= About this task =
Print the listing below verbatim, passing over each picture.

= Records for the task =

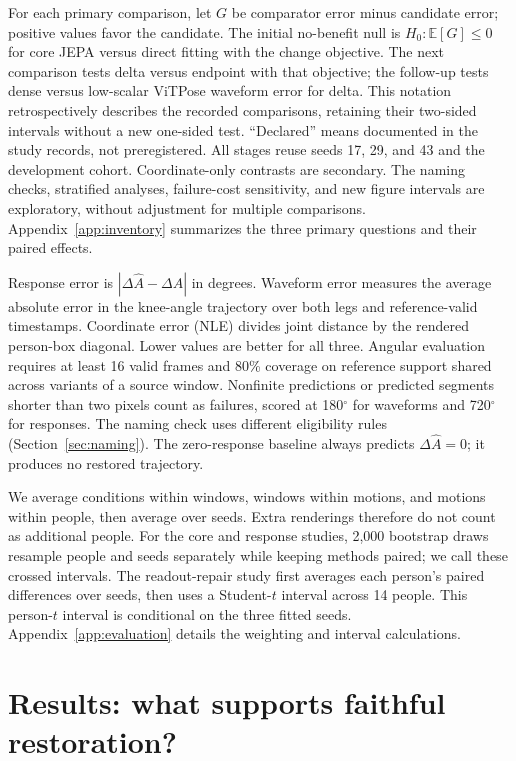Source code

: \documentclass{article}
\newcommand{\dg}{^{\circ}}
\newcommand{\E}{\mathbb{E}}
\begin{document}
For each primary comparison, let $G$ be comparator error minus candidate error; positive values favor the candidate. The initial no-benefit null is $H_0:\E[G]\leq0$ for core JEPA versus direct fitting with the change objective. The next comparison tests delta versus endpoint with that objective; the follow-up tests dense versus low-scalar ViTPose waveform error for delta. This notation retrospectively describes the recorded comparisons, retaining their two-sided intervals without a new one-sided test. ``Declared'' means documented in the study records, not preregistered. All stages reuse seeds 17, 29, and 43 and the development cohort. Coordinate-only contrasts are secondary. The naming checks, stratified analyses, failure-cost sensitivity, and new figure intervals are exploratory, without adjustment for multiple comparisons. Appendix~\ref{app:inventory} summarizes the three primary questions and their paired effects.

Response error is $|\Delta\widehat A-\Delta A|$ in degrees. Waveform error measures the average absolute error in the knee-angle trajectory over both legs and reference-valid timestamps. Coordinate error (NLE) divides joint distance by the rendered person-box diagonal. Lower values are better for all three. Angular evaluation requires at least 16 valid frames and 80\% coverage on reference support shared across variants of a source window. Nonfinite predictions or predicted segments shorter than two pixels count as failures, scored at 180$\dg$ for waveforms and 720$\dg$ for responses. The naming check uses different eligibility rules (Section~\ref{sec:naming}). The zero-response baseline always predicts $\Delta\widehat A=0$; it produces no restored trajectory.

We average conditions within windows, windows within motions, and motions within people, then average over seeds. Extra renderings therefore do not count as additional people. For the core and response studies, 2,000 bootstrap draws resample people and seeds separately while keeping methods paired; we call these crossed intervals. The readout-repair study first averages each person's paired differences over seeds, then uses a Student-$t$ interval across 14 people. This person-$t$ interval is conditional on the three fitted seeds. Appendix~\ref{app:evaluation} details the weighting and interval calculations.

\section{Results: what supports faithful restoration?}
\end{document}
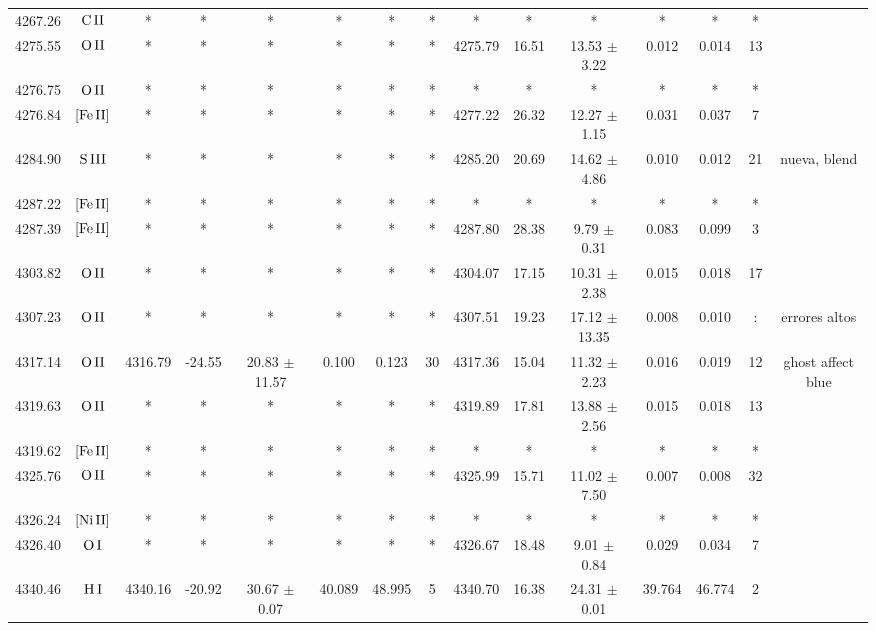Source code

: \documentclass{article}
\begin{document}
\begin{table*}
\begin{adjustbox}{width=\textwidth}
\begin{tabular}{ccccccccccccccc}
4267.26 & $\mbox{C}\thinspace \mbox{II}$ & * & * & * & * & * & * & * & * & * & * & * & * &  \\
4275.55 & $\mbox{O}\thinspace \mbox{II}$ & * & * & * & * & * & * & 4275.79 & 16.51 & 13.53 $\pm$ 3.22 & 0.012 & 0.014 & 13 &  \\
4276.75 & $\mbox{O}\thinspace \mbox{II}$ & * & * & * & * & * & * & * & * & * & * & * & * &  \\
4276.84 & $\mbox{[Fe}\thinspace \mbox{II]}$ & * & * & * & * & * & * & 4277.22 & 26.32 & 12.27 $\pm$ 1.15 & 0.031 & 0.037 & 7 &  \\
4284.90 & $\mbox{S}\thinspace \mbox{III}$ & * & * & * & * & * & * & 4285.20 & 20.69 & 14.62 $\pm$ 4.86 & 0.010 & 0.012 & 21 &  nueva, blend \\
4287.22 & $\mbox{[Fe}\thinspace \mbox{II]}$ & * & * & * & * & * & * & * & * & * & * & * & * &  \\
4287.39 & $\mbox{[Fe}\thinspace \mbox{II]}$ & * & * & * & * & * & * & 4287.80 & 28.38 & 9.79 $\pm$ 0.31 & 0.083 & 0.099 & 3 &  \\
4303.82 & $\mbox{O}\thinspace \mbox{II}$ & * & * & * & * & * & * & 4304.07 & 17.15 & 10.31 $\pm$ 2.38 & 0.015 & 0.018 & 17 &  \\
4307.23 & $\mbox{O}\thinspace \mbox{II}$ & * & * & * & * & * & * & 4307.51 & 19.23 & 17.12 $\pm$ 13.35 & 0.008 & 0.010 & : &  errores altos \\
4317.14 & $\mbox{O}\thinspace \mbox{II}$ & 4316.79 & -24.55 & 20.83 $\pm$ 11.57 & 0.100 & 0.123 & 30 & 4317.36 & 15.04 & 11.32 $\pm$ 2.23 & 0.016 & 0.019 & 12 &  ghost affect blue \\
4319.63 & $\mbox{O}\thinspace \mbox{II}$ & * & * & * & * & * & * & 4319.89 & 17.81 & 13.88 $\pm$ 2.56 & 0.015 & 0.018 & 13 &  \\
4319.62 & $\mbox{[Fe}\thinspace \mbox{II]}$ & * & * & * & * & * & * & * & * & * & * & * & * &  \\
4325.76 & $\mbox{O}\thinspace \mbox{II}$ & * & * & * & * & * & * & 4325.99 & 15.71 & 11.02 $\pm$ 7.50 & 0.007 & 0.008 & 32 &  \\
4326.24 & $\mbox{[Ni}\thinspace \mbox{II]}$ & * & * & * & * & * & * & * & * & * & * & * & * &  \\
4326.40 & $\mbox{O}\thinspace \mbox{I}$ & * & * & * & * & * & * & 4326.67 & 18.48 & 9.01 $\pm$ 0.84 & 0.029 & 0.034 & 7 &  \\
4340.46 & $\mbox{H}\thinspace \mbox{I}$ & 4340.16 & -20.92 & 30.67 $\pm$ 0.07 & 40.089 & 48.995 & 5 & 4340.70 & 16.38 & 24.31 $\pm$ 0.01 & 39.764 & 46.774 & 2 &  \\

\end{tabular}
\end{adjustbox}
\end{table*}
\end{document}
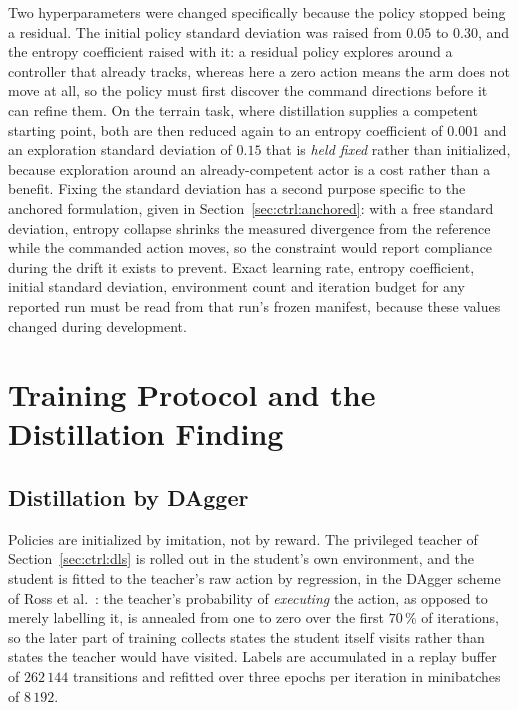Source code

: Two hyperparameters were changed specifically because the policy stopped
being a residual. The initial policy standard
deviation was raised from $0.05$ to $0.30$, and the entropy coefficient
raised with it: a residual policy explores around a controller that already
tracks, whereas here a zero action means the arm does not move at all, so the
policy must first discover the command directions before it can refine them.
On the terrain task, where distillation supplies a competent starting point,
both are then reduced again to an entropy coefficient of $0.001$ and an
exploration standard deviation of $0.15$ that is \emph{held fixed} rather
than initialized, because exploration around an already-competent actor is a cost rather than
a benefit. Fixing the standard deviation has a second purpose specific to the
anchored formulation, given in Section~\ref{sec:ctrl:anchored}: with a free
standard deviation, entropy collapse shrinks the measured divergence from the
reference while the commanded action moves, so the constraint would report compliance during the drift it exists to prevent. Exact learning rate, entropy coefficient,
initial standard deviation, environment count and iteration budget for any
reported run must be read from that run's frozen manifest, because these
values changed during development.

\section{Training Protocol and the Distillation Finding}
\label{sec:ctrl:training}

\subsection{Distillation by DAgger}

Policies are initialized by imitation, not by reward. The privileged teacher of
Section~\ref{sec:ctrl:dls} is rolled out in the student's own environment, and
the student is fitted to the teacher's raw action by regression, in the DAgger
scheme of Ross et al.~\cite{ross2011reduction}: the teacher's probability of
\emph{executing} the action, as opposed to merely labelling it, is annealed
from one to zero over the first $70\,\%$ of iterations, so the later part of
training collects states the student itself visits rather than states the
teacher would have visited. Labels are accumulated in a replay buffer of
$262\,144$ transitions and refitted over three epochs per iteration in
minibatches of $8\,192$.

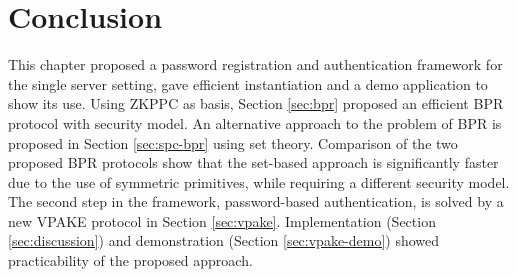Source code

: 


\section{Conclusion} \label{sec:vpake-conclusion}
This chapter proposed a password registration and authentication framework for the single server setting, gave efficient instantiation and a demo application to show its use.
Using \ac{ZKPPC} as basis, Section \ref{sec:bpr} proposed an efficient \acl{BPR} protocol with security model.
An alternative approach to the problem of \ac{BPR} is proposed in Section \ref{sec:spc-bpr} using set theory.
Comparison of the two proposed \ac{BPR} protocols show that the set-based approach is significantly faster due to the use of symmetric primitives, while requiring a different security model.
The second step in the framework, password-based authentication, is solved by a new \ac{VPAKE} protocol in Section \ref{sec:vpake}.
Implementation (Section \ref{sec:discussion}) and demonstration (Section \ref{sec:vpake-demo}) showed practicability of the proposed approach.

= Response =
Source code

: \documentclass{article}
\newcommand{\dg}{^{\circ}}
\newcommand{\E}{\mathbb{E}}
\begin{document}
For each primary comparison, let $G$ be comparator error minus candidate error; positive values favor the candidate. The initial no-benefit null is $H_0:\E[G]\leq0$ for core JEPA versus direct fitting with the change objective. The next comparison tests delta versus endpoint with that objective; the follow-up tests dense versus low-scalar ViTPose waveform error for delta. This notation retrospectively describes the recorded comparisons, retaining their two-sided intervals without a new one-sided test. ``Declared'' means documented in the study records, not preregistered. All stages reuse seeds 17, 29, and 43 and the development cohort. Coordinate-only contrasts are secondary. The naming checks, stratified analyses, failure-cost sensitivity, and new figure intervals are exploratory, without adjustment for multiple comparisons. Appendix~\ref{app:inventory} summarizes the three primary questions and their paired effects.

Response error is $|\Delta\widehat A-\Delta A|$ in degrees. Waveform error measures the average absolute error in the knee-angle trajectory over both legs and reference-valid timestamps. Coordinate error (NLE) divides joint distance by the rendered person-box diagonal. Lower values are better for all three. Angular evaluation requires at least 16 valid frames and 80\% coverage on reference support shared across variants of a source window. Nonfinite predictions or predicted segments shorter than two pixels count as failures, scored at 180$\dg$ for waveforms and 720$\dg$ for responses. The naming check uses different eligibility rules (Section~\ref{sec:naming}). The zero-response baseline always predicts $\Delta\widehat A=0$; it produces no restored trajectory.

We average conditions within windows, windows within motions, and motions within people, then average over seeds. Extra renderings therefore do not count as additional people. For the core and response studies, 2,000 bootstrap draws resample people and seeds separately while keeping methods paired; we call these crossed intervals. The readout-repair study first averages each person's paired differences over seeds, then uses a Student-$t$ interval across 14 people. This person-$t$ interval is conditional on the three fitted seeds. Appendix~\ref{app:evaluation} details the weighting and interval calculations.

\section{Results: what supports faithful restoration?}
\end{document}
Source code

: \documentclass{article}
\begin{document}
\begin{table*}
\begin{adjustbox}{width=\textwidth}
\begin{tabular}{ccccccccccccccc}
4267.26 & $\mbox{C}\thinspace \mbox{II}$ & * & * & * & * & * & * & * & * & * & * & * & * &  \\
4275.55 & $\mbox{O}\thinspace \mbox{II}$ & * & * & * & * & * & * & 4275.79 & 16.51 & 13.53 $\pm$ 3.22 & 0.012 & 0.014 & 13 &  \\
4276.75 & $\mbox{O}\thinspace \mbox{II}$ & * & * & * & * & * & * & * & * & * & * & * & * &  \\
4276.84 & $\mbox{[Fe}\thinspace \mbox{II]}$ & * & * & * & * & * & * & 4277.22 & 26.32 & 12.27 $\pm$ 1.15 & 0.031 & 0.037 & 7 &  \\
4284.90 & $\mbox{S}\thinspace \mbox{III}$ & * & * & * & * & * & * & 4285.20 & 20.69 & 14.62 $\pm$ 4.86 & 0.010 & 0.012 & 21 &  nueva, blend \\
4287.22 & $\mbox{[Fe}\thinspace \mbox{II]}$ & * & * & * & * & * & * & * & * & * & * & * & * &  \\
4287.39 & $\mbox{[Fe}\thinspace \mbox{II]}$ & * & * & * & * & * & * & 4287.80 & 28.38 & 9.79 $\pm$ 0.31 & 0.083 & 0.099 & 3 &  \\
4303.82 & $\mbox{O}\thinspace \mbox{II}$ & * & * & * & * & * & * & 4304.07 & 17.15 & 10.31 $\pm$ 2.38 & 0.015 & 0.018 & 17 &  \\
4307.23 & $\mbox{O}\thinspace \mbox{II}$ & * & * & * & * & * & * & 4307.51 & 19.23 & 17.12 $\pm$ 13.35 & 0.008 & 0.010 & : &  errores altos \\
4317.14 & $\mbox{O}\thinspace \mbox{II}$ & 4316.79 & -24.55 & 20.83 $\pm$ 11.57 & 0.100 & 0.123 & 30 & 4317.36 & 15.04 & 11.32 $\pm$ 2.23 & 0.016 & 0.019 & 12 &  ghost affect blue \\
4319.63 & $\mbox{O}\thinspace \mbox{II}$ & * & * & * & * & * & * & 4319.89 & 17.81 & 13.88 $\pm$ 2.56 & 0.015 & 0.018 & 13 &  \\
4319.62 & $\mbox{[Fe}\thinspace \mbox{II]}$ & * & * & * & * & * & * & * & * & * & * & * & * &  \\
4325.76 & $\mbox{O}\thinspace \mbox{II}$ & * & * & * & * & * & * & 4325.99 & 15.71 & 11.02 $\pm$ 7.50 & 0.007 & 0.008 & 32 &  \\
4326.24 & $\mbox{[Ni}\thinspace \mbox{II]}$ & * & * & * & * & * & * & * & * & * & * & * & * &  \\
4326.40 & $\mbox{O}\thinspace \mbox{I}$ & * & * & * & * & * & * & 4326.67 & 18.48 & 9.01 $\pm$ 0.84 & 0.029 & 0.034 & 7 &  \\
4340.46 & $\mbox{H}\thinspace \mbox{I}$ & 4340.16 & -20.92 & 30.67 $\pm$ 0.07 & 40.089 & 48.995 & 5 & 4340.70 & 16.38 & 24.31 $\pm$ 0.01 & 39.764 & 46.774 & 2 &  \\

\end{tabular}
\end{adjustbox}
\end{table*}
\end{document}
Source code

: Two hyperparameters were changed specifically because the policy stopped
being a residual. The initial policy standard
deviation was raised from $0.05$ to $0.30$, and the entropy coefficient
raised with it: a residual policy explores around a controller that already
tracks, whereas here a zero action means the arm does not move at all, so the
policy must first discover the command directions before it can refine them.
On the terrain task, where distillation supplies a competent starting point,
both are then reduced again to an entropy coefficient of $0.001$ and an
exploration standard deviation of $0.15$ that is \emph{held fixed} rather
than initialized, because exploration around an already-competent actor is a cost rather than
a benefit. Fixing the standard deviation has a second purpose specific to the
anchored formulation, given in Section~\ref{sec:ctrl:anchored}: with a free
standard deviation, entropy collapse shrinks the measured divergence from the
reference while the commanded action moves, so the constraint would report compliance during the drift it exists to prevent. Exact learning rate, entropy coefficient,
initial standard deviation, environment count and iteration budget for any
reported run must be read from that run's frozen manifest, because these
values changed during development.

\section{Training Protocol and the Distillation Finding}
\label{sec:ctrl:training}

\subsection{Distillation by DAgger}

Policies are initialized by imitation, not by reward. The privileged teacher of
Section~\ref{sec:ctrl:dls} is rolled out in the student's own environment, and
the student is fitted to the teacher's raw action by regression, in the DAgger
scheme of Ross et al.~\cite{ross2011reduction}: the teacher's probability of
\emph{executing} the action, as opposed to merely labelling it, is annealed
from one to zero over the first $70\,\%$ of iterations, so the later part of
training collects states the student itself visits rather than states the
teacher would have visited. Labels are accumulated in a replay buffer of
$262\,144$ transitions and refitted over three epochs per iteration in
minibatches of $8\,192$.

Source code

: 


\section{Conclusion} \label{sec:vpake-conclusion}
This chapter proposed a password registration and authentication framework for the single server setting, gave efficient instantiation and a demo application to show its use.
Using \ac{ZKPPC} as basis, Section \ref{sec:bpr} proposed an efficient \acl{BPR} protocol with security model.
An alternative approach to the problem of \ac{BPR} is proposed in Section \ref{sec:spc-bpr} using set theory.
Comparison of the two proposed \ac{BPR} protocols show that the set-based approach is significantly faster due to the use of symmetric primitives, while requiring a different security model.
The second step in the framework, password-based authentication, is solved by a new \ac{VPAKE} protocol in Section \ref{sec:vpake}.
Implementation (Section \ref{sec:discussion}) and demonstration (Section \ref{sec:vpake-demo}) showed practicability of the proposed approach.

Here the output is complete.